IB: Ciência e Tecnologia andam de mãos dadas, portanto os programas de pós- graduação têm que dizer para o que vieram, o que fazem, o que produzem e se aproximar mais e mais da sociedade. Ressalto que para isso são necessários mais investimentos em programas de pós-graduação. Geralmente, os recursos são escassos e os pesquisadores fazem um esforço pessoal muito grande para concluírem suas pesquisas. Não se alavanca pesquisa de ponta sem investimento, se alguém conhece outra fórmula que me apresente, ficarei muito grata. Temos excelentes pesquisadores na Região, mas, muitas vezes, os editais das agências de fomento já são direcionados para áreas específicas e impedem que os pesquisadores em geral concorram aos investimentos, apresentando seus projetos.

CIÊNCIAemPAUTA: Além de pesquisadora e professora você também é romancista. Conte-nos um pouco sobre seus trabalhos e seu próximo lançamento.

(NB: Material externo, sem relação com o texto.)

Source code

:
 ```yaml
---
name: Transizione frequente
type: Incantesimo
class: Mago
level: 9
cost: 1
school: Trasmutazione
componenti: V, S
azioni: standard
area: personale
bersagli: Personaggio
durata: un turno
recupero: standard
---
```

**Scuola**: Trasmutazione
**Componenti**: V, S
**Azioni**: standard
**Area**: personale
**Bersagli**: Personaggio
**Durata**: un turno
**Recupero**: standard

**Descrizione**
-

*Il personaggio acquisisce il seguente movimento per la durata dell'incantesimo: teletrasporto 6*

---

IB: Tenho uma relação muito próxima com a escrita. Tenho 21 livros publicados, sendo que 11 individualmente e dez em parceria com outros autores. A maioria é livro técnico, mas tenho três livros de poesias, um de crônicas e estou lançando meu primeiro romance intitulado Os anjos também surtam. Trata-se de um romance psicopedagógico e que almeja ser paradidático, ou seja, outra forma de levar conhecimento aos alunos, mesclando conceitos científicos e ficção.  O segundo, O homem que jantava sozinho, já está saindo do forno. No momento, estou escrevendo O leilão e espero lançá-lo em 2015. Mas, minha relação com a escrita é curiosa. Fui uma criança com sérios problemas de aprendizagem. Aprendi a ler com quatro anos devido a certo isolamento causado por um acidente que me vitimou e me deixou em cadeira de rodas por muito tempo, mas não sabia escrever. Quando fui para a escola, aos sete anos, tinha um saldo de três anos de leitura de gibis e fotonovelas e a professora escrevia no quadro com uma letra linda e maravilhosa: Ivo viu a uva; o bebe baba. Eu detestava a escola, tinha sérios problemas de coordenação motora e minha capacidade de raciocínio era muito mais veloz do que minha motricidade, eu escrevia pela metade e tal dificuldade me acompanhou vida afora. Tentei superar e desenvolvi uma paixão pela escrita. Coincidência ou não, hoje, trabalho com as teorias de aprendizagem, atreladas à neurociência e sei que poderia ter ficado à margem do saber sistematizado se não fosse a sabedoria de minha mãe, que não me deixava desistir mediante os ricos vermelhos e os recados irônicos que alguns professores deixavam nos meus cadernos. Não repito isso enquanto docente, procuro ser para meus alunos tudo aquilo que meus professores não foram para mim.